*Exercise directions*
Pick every line with "список" from the material below.

*Data for this task*
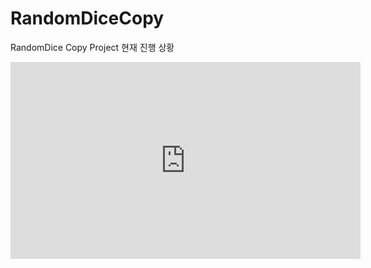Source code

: # RandomDiceCopy
RandomDice Copy Project
현재 진행 상황
<iframe width="560" height="315" src="https://www.youtube.com/embed/sL5htq13_pQ" frameborder="0" allow="accelerometer; autoplay; encrypted-media; gyroscope; picture-in-picture" allowfullscreen></iframe>
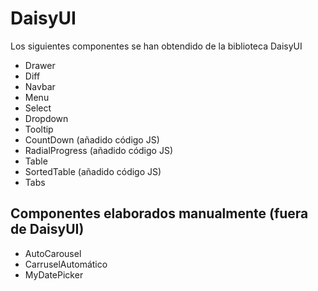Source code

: # DaisyUI

Los siguientes componentes se han obtendido de la biblioteca DaisyUI

- Drawer
- Diff
- Navbar
- Menu
- Select
- Dropdown
- Tooltip
- CountDown (añadido código JS)
- RadialProgress (añadido código JS)
- Table
- SortedTable (añadido código JS)
- Tabs



## Componentes elaborados manualmente (fuera de DaisyUI)

- AutoCarousel
- CarruselAutomático
- MyDatePicker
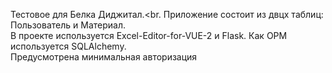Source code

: Тестовое для Белка Диджитал.<br.
Приложение состоит из двцх таблиц: Пользователь и Материал.<br>
В проекте используется Excel-Editor-for-VUE-2 и Flask. Как ОРМ используется SQLAlchemy. <br>
Предусмотрена минимальная авторизация
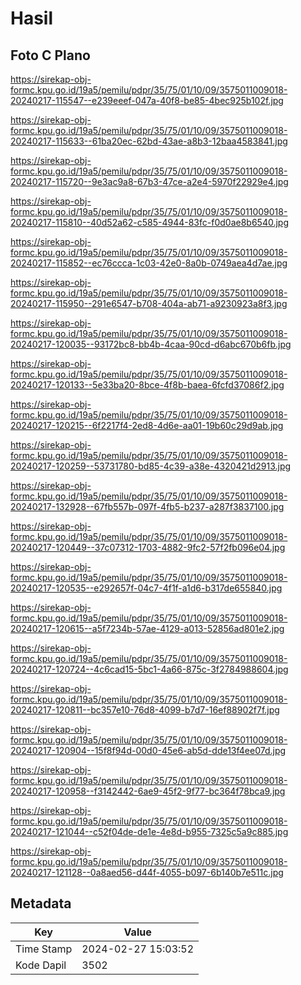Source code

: # Hasil

## Foto C Plano

https://sirekap-obj-formc.kpu.go.id/19a5/pemilu/pdpr/35/75/01/10/09/3575011009018-20240217-115547--e239eeef-047a-40f8-be85-4bec925b102f.jpg

https://sirekap-obj-formc.kpu.go.id/19a5/pemilu/pdpr/35/75/01/10/09/3575011009018-20240217-115633--61ba20ec-62bd-43ae-a8b3-12baa4583841.jpg

https://sirekap-obj-formc.kpu.go.id/19a5/pemilu/pdpr/35/75/01/10/09/3575011009018-20240217-115720--9e3ac9a8-67b3-47ce-a2e4-5970f22929e4.jpg

https://sirekap-obj-formc.kpu.go.id/19a5/pemilu/pdpr/35/75/01/10/09/3575011009018-20240217-115810--40d52a62-c585-4944-83fc-f0d0ae8b6540.jpg

https://sirekap-obj-formc.kpu.go.id/19a5/pemilu/pdpr/35/75/01/10/09/3575011009018-20240217-115852--ec76ccca-1c03-42e0-8a0b-0749aea4d7ae.jpg

https://sirekap-obj-formc.kpu.go.id/19a5/pemilu/pdpr/35/75/01/10/09/3575011009018-20240217-115950--291e6547-b708-404a-ab71-a9230923a8f3.jpg

https://sirekap-obj-formc.kpu.go.id/19a5/pemilu/pdpr/35/75/01/10/09/3575011009018-20240217-120035--93172bc8-bb4b-4caa-90cd-d6abc670b6fb.jpg

https://sirekap-obj-formc.kpu.go.id/19a5/pemilu/pdpr/35/75/01/10/09/3575011009018-20240217-120133--5e33ba20-8bce-4f8b-baea-6fcfd37086f2.jpg

https://sirekap-obj-formc.kpu.go.id/19a5/pemilu/pdpr/35/75/01/10/09/3575011009018-20240217-120215--6f2217f4-2ed8-4d6e-aa01-19b60c29d9ab.jpg

https://sirekap-obj-formc.kpu.go.id/19a5/pemilu/pdpr/35/75/01/10/09/3575011009018-20240217-120259--53731780-bd85-4c39-a38e-4320421d2913.jpg

https://sirekap-obj-formc.kpu.go.id/19a5/pemilu/pdpr/35/75/01/10/09/3575011009018-20240217-132928--67fb557b-097f-4fb5-b237-a287f3837100.jpg

https://sirekap-obj-formc.kpu.go.id/19a5/pemilu/pdpr/35/75/01/10/09/3575011009018-20240217-120449--37c07312-1703-4882-9fc2-57f2fb096e04.jpg

https://sirekap-obj-formc.kpu.go.id/19a5/pemilu/pdpr/35/75/01/10/09/3575011009018-20240217-120535--e292657f-04c7-4f1f-a1d6-b317de655840.jpg

https://sirekap-obj-formc.kpu.go.id/19a5/pemilu/pdpr/35/75/01/10/09/3575011009018-20240217-120615--a5f7234b-57ae-4129-a013-52856ad801e2.jpg

https://sirekap-obj-formc.kpu.go.id/19a5/pemilu/pdpr/35/75/01/10/09/3575011009018-20240217-120724--4c6cad15-5bc1-4a66-875c-3f2784988604.jpg

https://sirekap-obj-formc.kpu.go.id/19a5/pemilu/pdpr/35/75/01/10/09/3575011009018-20240217-120811--bc357e10-76d8-4099-b7d7-16ef88902f7f.jpg

https://sirekap-obj-formc.kpu.go.id/19a5/pemilu/pdpr/35/75/01/10/09/3575011009018-20240217-120904--15f8f94d-00d0-45e6-ab5d-dde13f4ee07d.jpg

https://sirekap-obj-formc.kpu.go.id/19a5/pemilu/pdpr/35/75/01/10/09/3575011009018-20240217-120958--f3142442-6ae9-45f2-9f77-bc364f78bca9.jpg

https://sirekap-obj-formc.kpu.go.id/19a5/pemilu/pdpr/35/75/01/10/09/3575011009018-20240217-121044--c52f04de-de1e-4e8d-b955-7325c5a9c885.jpg

https://sirekap-obj-formc.kpu.go.id/19a5/pemilu/pdpr/35/75/01/10/09/3575011009018-20240217-121128--0a8aed56-d44f-4055-b097-6b140b7e511c.jpg


## Metadata

| Key        | Value               |
| ---------- | ------------------- |
| Time Stamp | 2024-02-27 15:03:52 |
| Kode Dapil | 3502                |



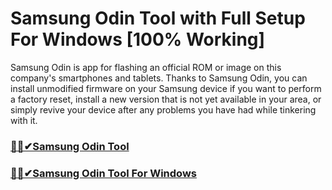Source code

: # Samsung Odin Tool with Full Setup For Windows [100% Working]


Samsung Odin is app for flashing an official ROM or image on this company's smartphones and tablets. Thanks to Samsung Odin, you can install unmodified firmware on your Samsung device if you want to perform a factory reset, install a new version that is not yet available in your area, or simply revive your device after any problems you have had while tinkering with it.


### [🚀🎉✔Samsung Odin Tool](https://tinyurl.com/yxwwa9k8)

### [🚀🎉✔Samsung Odin Tool For Windows](https://tinyurl.com/yxwwa9k8)
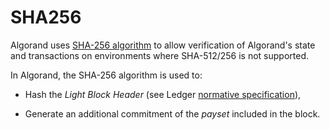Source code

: # SHA256

Algorand uses [SHA-256 algorithm](https://datatracker.ietf.org/doc/html/rfc4634)
to allow verification of Algorand's state and transactions on environments where
SHA-512/256 is not supported.

In Algorand, the SHA-256 algorithm is used to:

- Hash the _Light Block Header_ (see Ledger [normative specification](../ledger/ledger-overview.md)),

- Generate an additional commitment of the _payset_ included in the block.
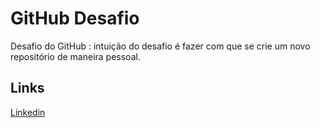 # GitHub Desafio
Desafio do GitHub : intuição do desafio é fazer com que se crie um novo repositório de maneira pessoal.

## Links 

[Linkedin](https://www.linkedin.com/in/matheus-augusto-0ab433216/)
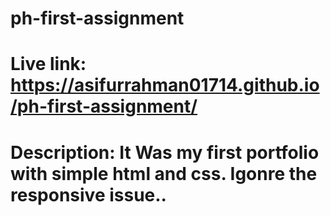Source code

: # ph-first-assignment
# Live link: https://asifurrahman01714.github.io/ph-first-assignment/
# Description: It Was my first portfolio with simple html and css. Igonre the responsive issue..

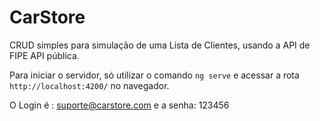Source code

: # CarStore

CRUD simples para simulação de uma Lista de Clientes, usando a API de FIPE API pública.

Para iniciar o servidor, só utilizar o comando `ng serve` e acessar a rota `http://localhost:4200/` no navegador.

O Login é : suporte@carstore.com e a senha: 123456
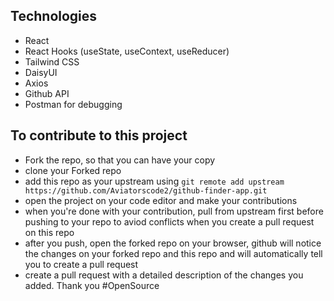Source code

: ## Technologies
- React
- React Hooks (useState, useContext, useReducer)
- Tailwind CSS
- DaisyUI
- Axios 
- Github API
- Postman for debugging

## To contribute to this project
- Fork the repo, so that you can have your copy
- clone your Forked repo
- add this repo as your upstream using `git remote add upstream https://github.com/Aviatorscode2/github-finder-app.git`
- open the project on your code editor and make your contributions
- when you're done with your contribution, pull from upstream first before pushing to your repo to aviod conflicts when you create a pull request on this repo
- after you push, open the forked repo on your browser, github will notice the changes on your forked repo and this repo and will automatically tell you to create a pull request
- create a pull request with a detailed description of the changes you added. Thank you #OpenSource
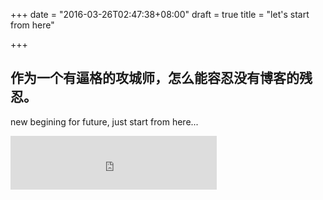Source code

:+++
date = "2016-03-26T02:47:38+08:00"
draft = true
title = "let's start from here"

+++

## 作为一个有逼格的攻城师，怎么能容忍没有博客的残忍。
new begining for future, just start from here...

<iframe frameborder="no" border="0" marginwidth="0" marginheight="0" width=330 height=86 src="http://music.163.com/outchain/player?type=2&id=610490&auto=1&height=66"></iframe>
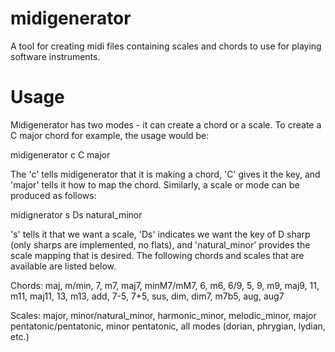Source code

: # midigenerator

A tool for creating midi files containing scales and chords to use for playing
software instruments.

# Usage
Midigenerator has two modes - it can create a chord or a scale. To create a
C major chord for example, the usage would be:

midigenerator c C major

The 'c' tells midigenerator that it is making a chord, 'C' gives it the key,
and 'major' tells it how to map the chord. Similarly, a scale or mode can be
produced as follows:

midignerator s Ds natural_minor

's' tells it that we want a scale, 'Ds' indicates we want the key of D sharp
(only sharps are implemented, no flats), and 'natural_minor' provides the scale
mapping that is desired. The following chords and scales that are available are
listed below.

Chords:
maj, m/min, 7, m7, maj7, minM7/mM7, 6, m6, 6/9, 5, 9, m9, maj9, 11, m11, maj11,
13, m13, add, 7-5, 7+5, sus, dim, dim7, m7b5, aug, aug7

Scales:
major, minor/natural_minor, harmonic_minor, melodic_minor, major pentatonic/pentatonic,
minor pentatonic, all modes (dorian, phrygian, lydian, etc.)
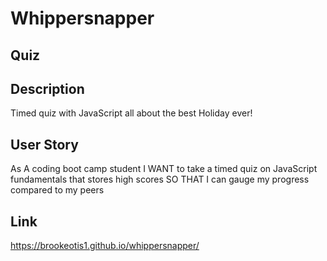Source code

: 
# Whippersnapper

## Quiz

## Description
Timed quiz with JavaScript all about the best Holiday ever!

## User Story
As A coding boot camp student
I WANT to take a timed quiz on JavaScript fundamentals that stores high scores
SO THAT I can gauge my progress compared to my peers

## Link
https://brookeotis1.github.io/whippersnapper/





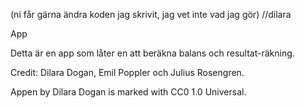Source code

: (ni får gärna ändra koden jag skrivit, jag vet inte vad jag gör) //dilara

App

Detta är en app som låter en att beräkna balans och resultat-räkning.

Credit: Dilara Dogan, Emil Poppler och Julius Rosengren.

Appen by Dilara Dogan is marked with CC0 1.0 Universal.

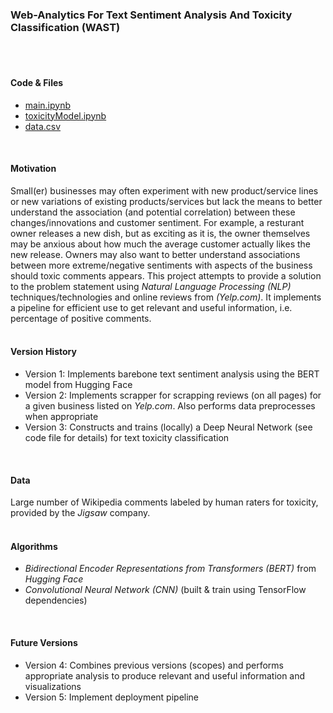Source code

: ### Web-Analytics For Text Sentiment Analysis And Toxicity Classification (WAST)
</br>
</br>

#### Code & Files
- [main.ipynb](https://colab.research.google.com/drive/1KFYRvok-gteRPb38IKTWJHd-ys0lGyAk?usp=sharing)
- [toxicityModel.ipynb](https://colab.research.google.com/drive/1nlEXM98zrhmSnCb8nAnKkUYO61EgFOOp?usp=sharing)
- [data.csv](https://drive.google.com/file/d/1vgwRVNZSM88vbKsPFXNh8qf3dgMgU7Go/view?usp=sharing)
</br>

#### Motivation
Small(er) businesses may often experiment with new product/service lines or new variations of existing products/services but lack the means to better understand the association (and potential correlation) between these changes/innovations and customer sentiment. For example, a resturant owner releases a new dish, but as exciting as it is, the owner themselves may be anxious about how much the average customer actually likes the new release. Owners may also want to better understand  associations between more extreme/negative sentiments with aspects of the business should toxic comments appears.
This project attempts to provide a solution to the problem statement using _Natural Language Processing (NLP)_ techniques/technologies and online reviews from _(Yelp.com)_. It implements a pipeline for efficient use to get relevant and useful information, i.e. percentage of positive comments.
</br>
</br>

#### Version History
- Version 1: Implements barebone text sentiment analysis using the BERT model from Hugging Face
- Version 2: Implements scrapper for scrapping reviews (on all pages) for a given business listed on _Yelp.com_. Also performs data preprocesses when appropriate
- Version 3: Constructs and trains (locally) a Deep Neural Network (see code file for details) for text toxicity classification
</br>

#### Data
Large number of Wikipedia comments labeled by human raters for toxicity, provided by the _Jigsaw_ company.
</br>
</br>

#### Algorithms
- _Bidirectional Encoder Representations from Transformers (BERT)_ from _Hugging Face_
- _Convolutional Neural Network (CNN)_ (built & train using TensorFlow dependencies)
</br>

#### Future Versions
- Version 4: Combines previous versions (scopes) and performs appropriate analysis to produce relevant and useful information and visualizations
- Version 5: Implement deployment pipeline
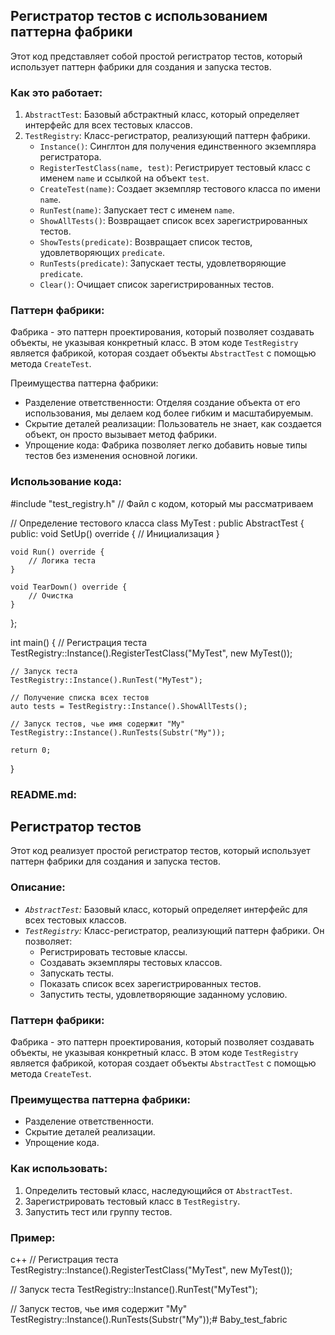 ## Регистратор тестов с использованием паттерна фабрики

Этот код представляет собой простой регистратор тестов, который использует паттерн фабрики для создания и запуска тестов.

### Как это работает:

1. `AbstractTest`: Базовый абстрактный класс, который определяет интерфейс для всех тестовых классов.
2. `TestRegistry`: Класс-регистратор, реализующий паттерн фабрики.
    * `Instance()`: Синглтон для получения единственного экземпляра регистратора.
    * `RegisterTestClass(name, test)`: Регистрирует тестовый класс с именем `name` и ссылкой на объект `test`.
    * `CreateTest(name)`: Создает экземпляр тестового класса по имени `name`.
    * `RunTest(name)`: Запускает тест с именем `name`.
    * `ShowAllTests()`: Возвращает список всех зарегистрированных тестов.
    * `ShowTests(predicate)`: Возвращает список тестов, удовлетворяющих `predicate`.
    * `RunTests(predicate)`: Запускает тесты, удовлетворяющие `predicate`.
    * `Clear()`: Очищает список зарегистрированных тестов.

### Паттерн фабрики:

Фабрика - это паттерн проектирования, который позволяет создавать объекты, не указывая конкретный класс. В этом коде `TestRegistry` является фабрикой, которая создает объекты `AbstractTest` с помощью метода `CreateTest`.

Преимущества паттерна фабрики:

* Разделение ответственности: Отделяя создание объекта от его использования, мы делаем код более гибким и масштабируемым.
* Скрытие деталей реализации: Пользователь не знает, как создается объект, он просто вызывает метод фабрики.
* Упрощение кода: Фабрика позволяет легко добавить новые типы тестов без изменения основной логики.

### Использование кода:

#include "test_registry.h" //  Файл с кодом, который мы рассматриваем

// Определение тестового класса
class MyTest : public AbstractTest {
public:
    void SetUp() override {
        // Инициализация
    }

    void Run() override {
        // Логика теста
    }

    void TearDown() override {
        // Очистка
    }
};

int main() {
    // Регистрация теста
    TestRegistry::Instance().RegisterTestClass("MyTest", new MyTest());

    // Запуск теста
    TestRegistry::Instance().RunTest("MyTest");

    // Получение списка всех тестов
    auto tests = TestRegistry::Instance().ShowAllTests();

    // Запуск тестов, чье имя содержит "My"
    TestRegistry::Instance().RunTests(Substr("My"));

    return 0;
}


### README.md:

## Регистратор тестов

Этот код реализует простой регистратор тестов, который использует паттерн фабрики для создания и запуска тестов. 

### Описание:

* *`AbstractTest`:* Базовый класс, который определяет интерфейс для всех тестовых классов.
* *`TestRegistry`:* Класс-регистратор, реализующий паттерн фабрики. Он позволяет:
    * Регистрировать тестовые классы.
    * Создавать экземпляры тестовых классов.
    * Запускать тесты.
    * Показать список всех зарегистрированных тестов.
    * Запустить тесты, удовлетворяющие заданному условию.

### Паттерн фабрики:

Фабрика - это паттерн проектирования, который позволяет создавать объекты, не указывая конкретный класс. В этом коде `TestRegistry`  является фабрикой, которая создает объекты `AbstractTest` с помощью метода `CreateTest`.

### Преимущества паттерна фабрики:

* Разделение ответственности.
* Скрытие деталей реализации.
* Упрощение кода.

### Как использовать:

1. Определить тестовый класс, наследующийся от `AbstractTest`.
2. Зарегистрировать тестовый класс в `TestRegistry`.
3. Запустить тест или группу тестов.

### Пример:

c++
// Регистрация теста
TestRegistry::Instance().RegisterTestClass("MyTest", new MyTest());

// Запуск теста
TestRegistry::Instance().RunTest("MyTest");

// Запуск тестов, чье имя содержит "My"
TestRegistry::Instance().RunTests(Substr("My"));# Baby_test_fabric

*Solution to the exercise*
    * `ShowAllTests()`: Возвращает список всех зарегистрированных тестов.
    * `ShowTests(predicate)`: Возвращает список тестов, удовлетворяющих `predicate`.
    * `Clear()`: Очищает список зарегистрированных тестов.
    * Показать список всех зарегистрированных тестов.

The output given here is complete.